3. Одним из основных результатов этого античного символизма, наименее нашедшим понимание у разных исследователей, является следующее. Антично–скульптурный характер, как сказано, делает более внешней и формальной идею (ибо дает ее лишь в меру ее телесности) и углубляет, одухотворяет вещь (ибо дает ее лишь в меру ее духовности). Всмотримся подробнее в эти два обстоятельства. Идея тут делается более внешней, теряет свою самостоятельность, покидает свои безграничные просторы и связывается телом. Что это значит? Это значит, что идея формализируется, интеллектуализируется, как бы опустошается. А отсюда вытекает целый ряд специфических особенностей античного символизма, нашедших и у Платона свое ярчайшее выражение. Учение Платона об идеях таит под собой скульптурную интуицию; и оно есть не что иное, как своеобразное учение о скульптуре.

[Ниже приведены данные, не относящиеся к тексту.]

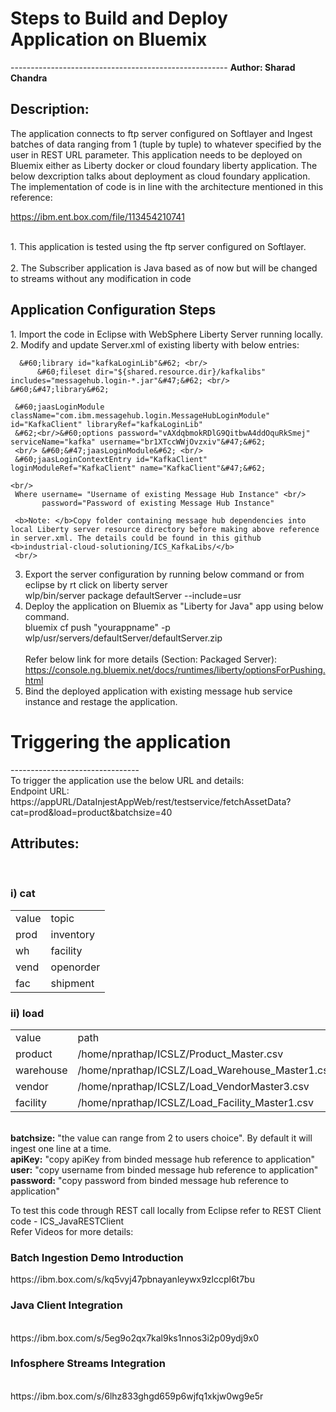 <h1>Steps to Build and Deploy Application on Bluemix </h1>
------------------------------------------------------
<b>Author: Sharad Chandra</b><br/>
<h2>Description:</h2> The application connects to ftp server configured on Softlayer and Ingest batches of data ranging from 1 (tuple by tuple) to whatever specified by the user in REST URL parameter. This application needs to be deployed on Bluemix either as Liberty docker or cloud foundary liberty application. The below dexcription talks about deployment as cloud foundary application. The implementation of code is in line with the architecture mentioned in this reference: <br/>

https://ibm.ent.box.com/file/113454210741

<br>1. This application is tested using the ftp server configured on Softlayer. <br/>
<br>2. The Subscriber application is Java based as of now but will be changed to streams without any modification in code<br/>

<h2> Application Configuration Steps </h2>
1. Import the code in Eclipse with WebSphere Liberty Server running locally. <br/>
2. Modify and update Server.xml of existing liberty with below entries:<br/>

      &#60;library id="kafkaLoginLib"&#62; <br/>
          &#60;fileset dir="${shared.resource.dir}/kafkalibs" includes="messagehub.login-*.jar"&#47;&#62; <br/> &#60;&#47;library&#62;
      
     &#60;jaasLoginModule className="com.ibm.messagehub.login.MessageHubLoginModule" id="KafkaClient" libraryRef="kafkaLoginLib" 
     &#62;<br/>&#60;options password="vAXdqbmokRDlG9QitbwA4ddOquRkSmej" serviceName="kafka" username="br1XTccWWjOvzxiv"&#47;&#62; 
     <br/> &#60;&#47;jaasLoginModule&#62; <br/>
     &#60;jaasLoginContextEntry id="KafkaClient" loginModuleRef="KafkaClient" name="KafkaClient"&#47;&#62;
  
    <br/>
     Where username= "Username of existing Message Hub Instance" <br/>
           password="Password of existing Message Hub Instance"
           
     <b>Note: </b>Copy folder containing message hub dependencies into local Liberty server resource directory before making above reference in server.xml. The details could be found in this github <b>industrial-cloud-solutioning/ICS_KafkaLibs/</b>
     <br/>
  3. Export the server configuration by running below command or from eclipse by rt click on liberty server <br/>
               wlp/bin/server package defaultServer --include=usr
       <br/>        
  4. Deploy the application on Bluemix as "Liberty for Java" app using below command.<br/>
               bluemix cf push "yourappname" -p wlp/usr/servers/defaultServer/defaultServer.zip
     <br/>          
     Refer below link for more details (Section: Packaged Server):
     <br/>
     https://console.ng.bluemix.net/docs/runtimes/liberty/optionsForPushing.html
           <br/>    
  5. Bind the deployed application with existing message hub service instance and restage the application.
  
 <h1> Triggering the application </h1>
--------------------------------
   <br/>
   To trigger the application use the below URL and details:
 <br/>  
Endpoint URL:<br/>
https://appURL/DataInjestAppWeb/rest/testservice/fetchAssetData?cat=prod&load=product&batchsize=40
<br/>
<h2>Attributes:</h2><br/>

<h3> i) cat</h3>
 <table style="width:100%">
    <td>value</td><td>topic</td>
    <tr>
      <td>prod</td><td>inventory</td>
    </tr>  
    <tr>
      <td>wh</td><td>facility</td>
    </tr> 
    <tr>
      <td>vend</td><td>openorder</td>
    </tr>  
    <tr>
      <td>fac</td><td>shipment</td>
    </tr>  
</table>
 <h3>ii) load</h3>
<table style="width:100%">
       <td>value</td><td>path</td>
       <tr>
        <td>product</td><td>/home/nprathap/ICSLZ/Product_Master.csv</td>
        </tr>
        <tr>
         <td>warehouse</td><td>/home/nprathap/ICSLZ/Load_Warehouse_Master1.csv</td>
         </tr>
         <tr>
         <td>vendor</td><td>/home/nprathap/ICSLZ/Load_VendorMaster3.csv</td>
         </tr>
         <tr>
          <td>facility</td><td>/home/nprathap/ICSLZ/Load_Facility_Master1.csv</td>
         </tr>
   </table>
   <br/>
   <b>batchsize:</b> "the value can range from 2 to users choice". By default it will ingest one line at a time.<br/>
<b>apiKey:</b> "copy apiKey from binded message hub reference to application" <br/>
<b>user:</b> "copy username from binded message hub reference to application" <br/>
<b>password:</b> "copy password from binded message hub reference to application" <br/>

To test this code through REST call locally from Eclipse refer to REST Client code - ICS_JavaRESTClient
  <br/>
  Refer Videos for more details: <br/>
  <h3>Batch Ingestion Demo Introduction</h3>
   https://ibm.box.com/s/kq5vyj47pbnayanleywx9zlccpl6t7bu
  <h3>Java Client Integration</h3><br/>
  https://ibm.box.com/s/5eg9o2qx7kal9ks1nnos3i2p09ydj9x0
  <br/>
  <h3>Infosphere Streams Integration</h3>
  <br/>
  https://ibm.box.com/s/6lhz833ghgd659p6wjfq1xkjw0wg9e5r
  
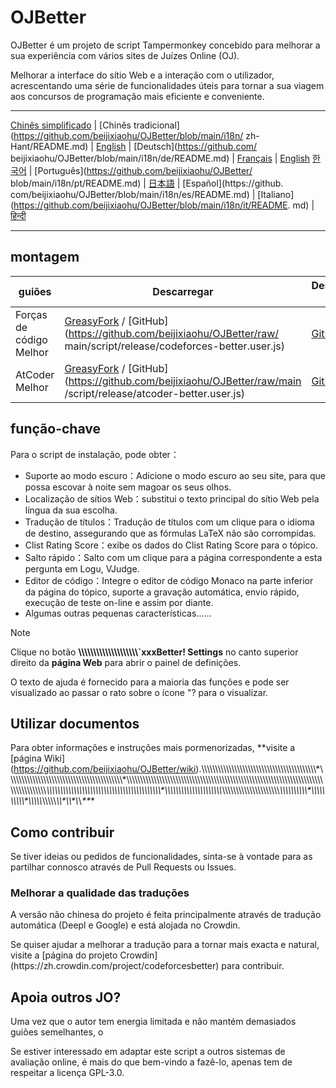 # OJBetter

OJBetter é um projeto de script Tampermonkey concebido para melhorar a sua experiência com vários sites de Juízes Online (OJ).

Melhorar a interface do sítio Web e a interação com o utilizador, acrescentando uma série de funcionalidades úteis para tornar a sua viagem aos concursos de programação mais eficiente e conveniente.

------

[Chinês simplificado](https://github.com/beijixiaohu/OJBetter/blob/main/README.md) | [Chinês tradicional](https://github.com/beijixiaohu/OJBetter/blob/main/i18n/ zh-Hant/README.md) | [English](https://github.com/beijixiaohu/OJBetter/blob/main/i18n/en/README.md) | [Deutsch](https://github.com/ beijixiaohu/OJBetter/blob/main/i18n/de/README.md) | [Français](https://github.com/beijixiaohu/OJBetter/blob/main/i18n/fr/README.md) | [English](https://github.com/beijixiaohu/OJBetter/blob/main/i18n/fr/README.md) [한국어](https://github.com/beijixiaohu/OJBetter/blob/main/i18n/ko/README.md) | [Português](https://github.com/beijixiaohu/OJBetter/ blob/main/i18n/pt/README.md) | [日本語](https://github.com/beijixiaohu/OJBetter/blob/main/i18n/ja/README.md) | [Español](https://github. com/beijixiaohu/OJBetter/blob/main/i18n/es/README.md) | [Italiano](https://github.com/beijixiaohu/OJBetter/blob/main/i18n/it/README. md) | [हिन्दी](https://github.com/beijixiaohu/OJBetter/blob/main/i18n/hi/README.md)

------

## montagem

| guiões                  | Descarregar                                                                                                                                                                                                                                                                                                               | Descarregar Beta                                                                                |
| ----------------------- | ------------------------------------------------------------------------------------------------------------------------------------------------------------------------------------------------------------------------------------------------------------------------------------------------------------------------- | ----------------------------------------------------------------------------------------------- |
| Forças de código Melhor | [GreasyFork](https://greasyfork.org/zh-CN/scripts/465777-codeforces-better) / [GitHub](https://github.com/beijixiaohu/OJBetter/raw/ main/script/release/codeforces-better.user.js) | [GitHub](https://github.com/beijixiaohu/OJBetter/raw/main/script/dev/codeforces-better.user.js) |
| AtCoder Melhor          | [GreasyFork](https://greasyfork.org/zh-CN/scripts/471106-atcoder-better) / [GitHub](https://github.com/beijixiaohu/OJBetter/raw/main /script/release/atcoder-better.user.js)       | [GitHub](https://github.com/beijixiaohu/OJBetter/raw/main/script/dev/atcoder-better.user.js)    |

## função-chave

Para o script de instalação, pode obter：

- Suporte ao modo escuro：Adicione o modo escuro ao seu site, para que possa escovar à noite sem magoar os seus olhos.
- Localização de sítios Web：substitui o texto principal do sítio Web pela língua da sua escolha.
- Tradução de títulos：Tradução de títulos com um clique para o idioma de destino, assegurando que as fórmulas LaTeX não são corrompidas.
- Clist Rating Score：exibe os dados do Clist Rating Score para o tópico.
- Salto rápido：Salto com um clique para a página correspondente a esta pergunta em Logu, VJudge.
- Editor de código：Integre o editor de código Monaco na parte inferior da página do tópico, suporte a gravação automática, envio rápido, execução de teste on-line e assim por diante.
- Algumas outras pequenas características……

> [!NOTE]
>
> Clique no botão **\\\\\\\\\\\\\\\\\\\\\\\\\\\\\\\\\\\\\\\\`xxxBetter! Settings** no canto superior direito da **página Web** para abrir o painel de definições.
>
> O texto de ajuda é fornecido para a maioria das funções e pode ser visualizado ao passar o rato sobre o ícone "? para o visualizar.

## Utilizar documentos

Para obter informações e instruções mais pormenorizadas, **visite a [página Wiki] (https://github.com/beijixiaohu/OJBetter/wiki).\\\\\\\\\\\\\\\\\\\\\\\\\\\\\\\\\\\\\\\\\\\\\\\\\\\\\\\\\\\\\\\\\\\\\\\\\\\\\\\\\\\\\*\\\\\\\\\\\\\\\\\\\\\\\\\\\\\\\\\\\\\\\\\\\\\\\\\\\\\\\\\\\\\\\\\\\\\\\\\\\\\\\\\\\\\*\\\\\\\\\\\\\\\\\\\\\\\\\\\\\\\\\\\\\\\\\\\\\\\\\\\\\\\\\\\\\\\\\\\\\\\\\\\\\\\\\\\\\\\\\\\\\\\\\\\\\\\\\\\\\\\\\\\\\\\\\\\\\\\\\\\\\\\\\\\\\\\\\\\\\\\\\\\\\\\\\\\\\\\\\\*\\\\\\\\\\\\\\\\\\\\\\\\\\\\\\\\\\\\\\\\\\\\\\\\\\\\\\\\\\\\\\\\\\\\\\\\\\\\\\\\\\\\\*\\\\\\\\\\\\\\\\\\\\\\\\\\\\\\\\\\\\\\\\\\*\\\\\\\\\\\\\\\\\\\\\\\\\\\\\\\\\\\\\\\\\\*\\\\\\\\\\\\\\\\\\\\\*\\\\\\\\\\\\\\\\\\\\\*\\\\\\\\\\*\\\\\\\\\\*\\\\\*\\\\\*\\*\\*\*\**\*

## Como contribuir

Se tiver ideias ou pedidos de funcionalidades, sinta-se à vontade para as partilhar connosco através de Pull Requests ou Issues.

### Melhorar a qualidade das traduções

A versão não chinesa do projeto é feita principalmente através de tradução automática (Deepl e Google) e está alojada no Crowdin.

Se quiser ajudar a melhorar a tradução para a tornar mais exacta e natural, visite a [página do projeto Crowdin] (https\://zh.crowdin.com/project/codeforcesbetter) para contribuir.

## Apoia outros JO?

Uma vez que o autor tem energia limitada e não mantém demasiados guiões semelhantes, o

Se estiver interessado em adaptar este script a outros sistemas de avaliação online, é mais do que bem-vindo a fazê-lo, apenas tem de respeitar a licença GPL-3.0.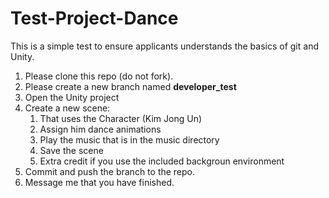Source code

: # Test-Project-Dance
This is a simple test to ensure applicants understands the basics of git and Unity. 
 
1. Please clone this repo (do not fork). 
2. Please create a new branch named **developer_test**
3. Open the Unity project
4. Create a new scene:
    1. That uses the Character (Kim Jong Un)
    2. Assign him dance animations
    3. Play the music that is in the music directory
    4. Save the scene
    5. Extra credit if you use the included backgroun environment
5. Commit and push the branch to the repo. 
6. Message me that you have finished. 
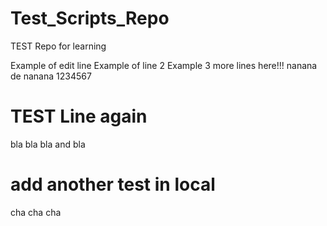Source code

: # Test_Scripts_Repo
TEST Repo for learning


Example of edit line
Example of line 2
Example 3
more lines here!!!
nanana de nanana
1234567

# TEST Line again
bla bla bla and bla

# add another test in local
cha cha cha
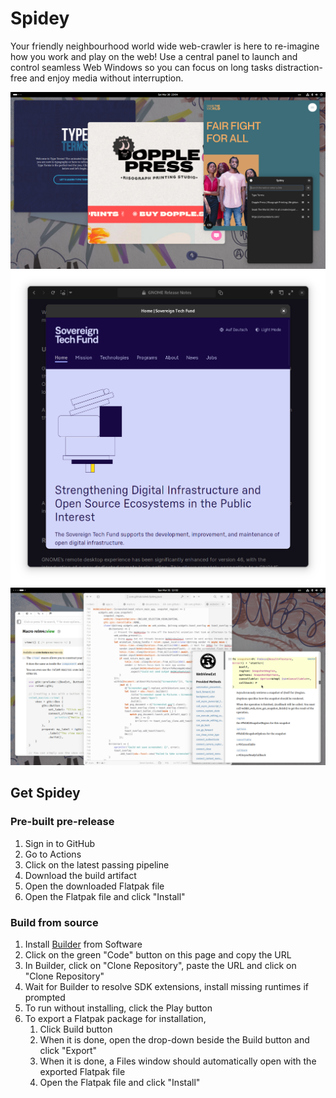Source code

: # Spidey

Your friendly neighbourhood world wide web-crawler is here to re-imagine how you work and play on the web! Use a central panel to launch and control seamless Web Windows so you can focus on long tasks distraction-free and enjoy media without interruption.

![Screenshot1](https://github.com/kdwk/Spidey/blob/8da57713b323668dafd2a3aba9b4180f8b925340/data/resources/screenshots/Screenshot1.png)
![Screenshot2](https://github.com/kdwk/Spidey/blob/8da57713b323668dafd2a3aba9b4180f8b925340/data/resources/screenshots/Screenshot2.png)
![Screenshot3](https://github.com/kdwk/Spidey/blob/8da57713b323668dafd2a3aba9b4180f8b925340/data/resources/screenshots/Screenshot3.png)

## Get Spidey
### Pre-built pre-release
1. Sign in to GitHub
2. Go to Actions
3. Click on the latest passing pipeline
4. Download the build artifact
5. Open the downloaded Flatpak file
6. Open the Flatpak file and click "Install"

### Build from source
1. Install [Builder](https://apps.gnome.org/Builder/) from Software
2. Click on the green "Code" button on this page and copy the URL
3. In Builder, click on "Clone Repository", paste the URL and click on "Clone Repository"
4. Wait for Builder to resolve SDK extensions, install missing runtimes if prompted
5. To run without installing, click the Play button
6. To export a Flatpak package for installation,
   1. Click Build button
   2. When it is done, open the drop-down beside the Build button and click "Export"
   3. When it is done, a Files window should automatically open with the exported Flatpak file
   4. Open the Flatpak file and click "Install"
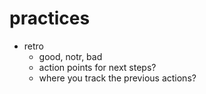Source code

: # practices

- retro
  - good, notr, bad
  - action points for next steps?
  - where you track the previous actions?
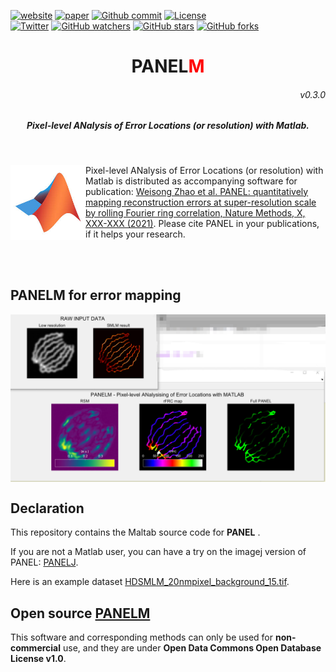 
[![website](https://img.shields.io/badge/website-up-green.svg)](https://weisongzhao.github.io/PANELM/)
[![paper](https://img.shields.io/badge/paper-nat.%20methods-black.svg)](https://www.nature.com/nmeth/)
[![Github commit](https://img.shields.io/github/last-commit/WeisongZhao/PANELM)](https://github.com/WeisongZhao/PANELM/)
[![License](https://img.shields.io/github/license/WeisongZhao/PANELM)](https://github.com/WeisongZhao/PANELM/blob/master/LICENSE/)<br>
[![Twitter](https://img.shields.io/twitter/follow/weisong_zhao?label=weisong)](https://twitter.com/weisong_zhao/status/1370308101690118146)
[![GitHub watchers](https://img.shields.io/github/watchers/WeisongZhao/PANELM?style=social)](https://github.com/WeisongZhao/PANELM/) 
[![GitHub stars](https://img.shields.io/github/stars/WeisongZhao/PANELM?style=social)](https://github.com/WeisongZhao/PANELM/) 
[![GitHub forks](https://img.shields.io/github/forks/WeisongZhao/PANELM?style=social)](https://github.com/WeisongZhao/PANELM/)

<p>
<h1 align="center">PANEL<font color="red">M</font></h1>
<h6 align="right">v0.3.0</h6>
<h5 align="center">Pixel-level ANalysis of Error Locations (or resolution) with Matlab.</h5>
</p>
<br>
<p>
<img src='./img/MATLAB.jpg' align="left" width=120>
</p>

Pixel-level ANalysis of Error Locations (or resolution) with Matlab is distributed as accompanying software for publication: [Weisong Zhao et al. PANEL: quantitatively mapping reconstruction errors at super-resolution scale by rolling Fourier ring correlation, Nature Methods, X, XXX-XXX (2021)](https://www.nature.com/nmeth/). Please cite PANEL in your publications, if it helps your research.

<br>
<br>

## PANELM for error mapping
<p align='center'>
<img src='./img/PANELM.png' align="center" width=900>
</p>


## Declaration
This repository contains the Maltab source code for <b>PANEL</b> .  

If you are not a Matlab user, you can have a try on the imagej version of PANEL: [PANELJ](https://github.com/WeisongZhao/PANELJ).

Here is an example dataset [HDSMLM_20nmpixel_background_15.tif](https://github.com/WeisongZhao/PANELM/releases/download/v0.3.0/HDSMLM_20nmpixel_background_15.tif).

## Open source [PANELM](https://github.com/WeisongZhao/PANELM)
This software and corresponding methods can only be used for **non-commercial** use, and they are under **Open Data Commons Open Database License v1.0**.

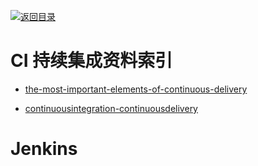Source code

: [![返回目录](https://parg.co/UGo)](https://parg.co/b4z)

# CI 持续集成资料索引

* [the-most-important-elements-of-continuous-delivery](https://dzone.com/articles/the-most-important-elements-of-continuous-delivery)

* [continuousintegration-continuousdelivery](http://blog.nwcadence.com/continuousintegration-continuousdelivery/)

# Jenkins

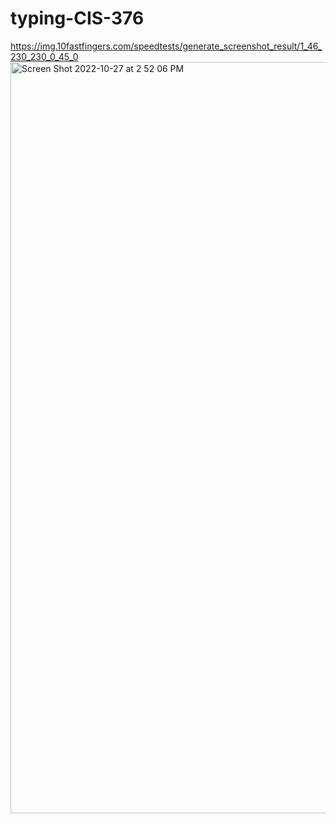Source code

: # typing-CIS-376
https://img.10fastfingers.com/speedtests/generate_screenshot_result/1_46_230_230_0_45_0
<img width="1202" alt="Screen Shot 2022-10-27 at 2 52 06 PM" src="https://user-images.githubusercontent.com/92462575/198385305-e39e15a5-2ffa-4a3a-aa6c-777c90a16844.png">

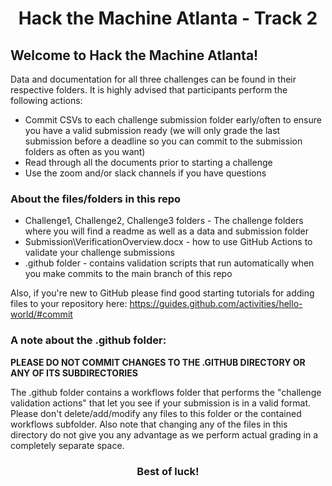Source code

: <center>
  <h1>
    Hack the Machine Atlanta - Track 2
  </h1>
</center>

<h2> Welcome to Hack the Machine Atlanta! </h2>

Data and documentation for all three challenges can be found in their respective folders. It is highly advised that participants perform the following actions:

  * Commit CSVs to each challenge submission folder early/often to ensure you have a valid submission ready (we will only grade the last submission before a deadline so you can commit to the submission folders as often as you want)
  * Read through all the documents prior to starting a challenge
  * Use the zoom and/or slack channels if you have questions

<h3> About the files/folders in this repo </h3>

  * Challenge1, Challenge2, Challenge3 folders - The challenge folders where you will find a readme as well as a data and submission folder
  * Submission\VerificationOverview.docx - how to use GitHub Actions to validate your challenge submissions
  * .github folder - contains validation scripts that run automatically when you make commits to the main branch of this repo


Also, if you're new to GitHub please find good starting tutorials for adding files to your repository here: https://guides.github.com/activities/hello-world/#commit

<h3> A note about the .github folder: </h3>

<b> PLEASE DO NOT COMMIT CHANGES TO THE .GITHUB DIRECTORY OR ANY OF ITS SUBDIRECTORIES </b>

The .github folder contains a workflows folder that performs the "challenge validation actions" that let you see if your submission is in a valid format. Please don't delete/add/modify any files to this folder or the contained workflows subfolder. Also note that changing any of the files in this directory do not give you any advantage as we perform actual grading in a completely separate space.

<center>
  <h3>
    <b>
      Best of luck!
    <b>
  </h3>
</center>
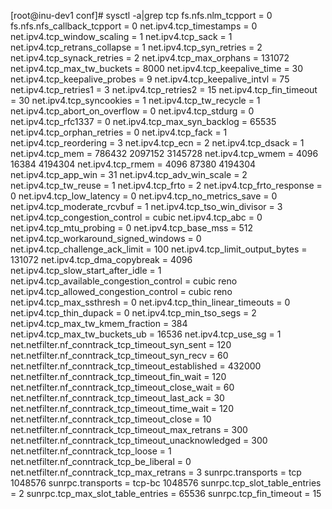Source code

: [root@inu-dev1 conf]# sysctl -a|grep tcp
fs.nfs.nlm_tcpport = 0
fs.nfs.nfs_callback_tcpport = 0
net.ipv4.tcp_timestamps = 0
net.ipv4.tcp_window_scaling = 1
net.ipv4.tcp_sack = 1
net.ipv4.tcp_retrans_collapse = 1
net.ipv4.tcp_syn_retries = 2
net.ipv4.tcp_synack_retries = 2
net.ipv4.tcp_max_orphans = 131072
net.ipv4.tcp_max_tw_buckets = 8000
net.ipv4.tcp_keepalive_time = 30
net.ipv4.tcp_keepalive_probes = 9
net.ipv4.tcp_keepalive_intvl = 75
net.ipv4.tcp_retries1 = 3
net.ipv4.tcp_retries2 = 15
net.ipv4.tcp_fin_timeout = 30
net.ipv4.tcp_syncookies = 1
net.ipv4.tcp_tw_recycle = 1
net.ipv4.tcp_abort_on_overflow = 0
net.ipv4.tcp_stdurg = 0
net.ipv4.tcp_rfc1337 = 0
net.ipv4.tcp_max_syn_backlog = 65535
net.ipv4.tcp_orphan_retries = 0
net.ipv4.tcp_fack = 1
net.ipv4.tcp_reordering = 3
net.ipv4.tcp_ecn = 2
net.ipv4.tcp_dsack = 1
net.ipv4.tcp_mem = 786432       2097152 3145728
net.ipv4.tcp_wmem = 4096        16384   4194304
net.ipv4.tcp_rmem = 4096        87380   4194304
net.ipv4.tcp_app_win = 31
net.ipv4.tcp_adv_win_scale = 2
net.ipv4.tcp_tw_reuse = 1
net.ipv4.tcp_frto = 2
net.ipv4.tcp_frto_response = 0
net.ipv4.tcp_low_latency = 0
net.ipv4.tcp_no_metrics_save = 0
net.ipv4.tcp_moderate_rcvbuf = 1
net.ipv4.tcp_tso_win_divisor = 3
net.ipv4.tcp_congestion_control = cubic
net.ipv4.tcp_abc = 0
net.ipv4.tcp_mtu_probing = 0
net.ipv4.tcp_base_mss = 512
net.ipv4.tcp_workaround_signed_windows = 0
net.ipv4.tcp_challenge_ack_limit = 100
net.ipv4.tcp_limit_output_bytes = 131072
net.ipv4.tcp_dma_copybreak = 4096
net.ipv4.tcp_slow_start_after_idle = 1
net.ipv4.tcp_available_congestion_control = cubic reno
net.ipv4.tcp_allowed_congestion_control = cubic reno
net.ipv4.tcp_max_ssthresh = 0
net.ipv4.tcp_thin_linear_timeouts = 0
net.ipv4.tcp_thin_dupack = 0
net.ipv4.tcp_min_tso_segs = 2
net.ipv4.tcp_max_tw_kmem_fraction = 384
net.ipv4.tcp_max_tw_buckets_ub = 16536
net.ipv4.tcp_use_sg = 1
net.netfilter.nf_conntrack_tcp_timeout_syn_sent = 120
net.netfilter.nf_conntrack_tcp_timeout_syn_recv = 60
net.netfilter.nf_conntrack_tcp_timeout_established = 432000
net.netfilter.nf_conntrack_tcp_timeout_fin_wait = 120
net.netfilter.nf_conntrack_tcp_timeout_close_wait = 60
net.netfilter.nf_conntrack_tcp_timeout_last_ack = 30
net.netfilter.nf_conntrack_tcp_timeout_time_wait = 120
net.netfilter.nf_conntrack_tcp_timeout_close = 10
net.netfilter.nf_conntrack_tcp_timeout_max_retrans = 300
net.netfilter.nf_conntrack_tcp_timeout_unacknowledged = 300
net.netfilter.nf_conntrack_tcp_loose = 1
net.netfilter.nf_conntrack_tcp_be_liberal = 0
net.netfilter.nf_conntrack_tcp_max_retrans = 3
sunrpc.transports = tcp 1048576
sunrpc.transports = tcp-bc 1048576
sunrpc.tcp_slot_table_entries = 2
sunrpc.tcp_max_slot_table_entries = 65536
sunrpc.tcp_fin_timeout = 15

Прежде всего, отсюда вытекает фундаментальная черта платонизма, это — приверженность и страсть к проблемам знания и к сведению всего на знание. Часто упрекали античность, и в частности платонизм, в интеллектуализме. Однако этот упрек, будучи упреком, во–первых, не рисовал существа этого интеллектуализма, а во–вторых, был совершенно беспомощен в объяснении его происхождения. Упрекать мы не станем. Мы — историки, и нам все мировоззрения одинаково интересны. Но нам хочется большего. Надо уловить самый стиль этого интеллектуализма, его выразительно–символическую значимость. Картезианство — тоже интеллектуализм, Гербарт — тоже, говорят, интеллектуалист. Да мало ли существовало за всю историю философии различных видов интеллектуализма? В чем отличие и своеобразие античного интеллектуализма? Отличие и своеобразие его в том, что он есть в основе скульптурная интуиция бытия, невнимание к глубинной метафизике духа и ограничение его телесными возможностями. В бытии исчезает уход в бесконечные дали, теряется безбрежность духовной перспективы, холоднеет и успокаивается бушующее море тиранических и личных страстей, отвердевает динамика духовных и умных страстей. Оттого бытие это превращается в блаженно–равнодушную статую, прекрасную, но, скажут, холодную и безжизненную.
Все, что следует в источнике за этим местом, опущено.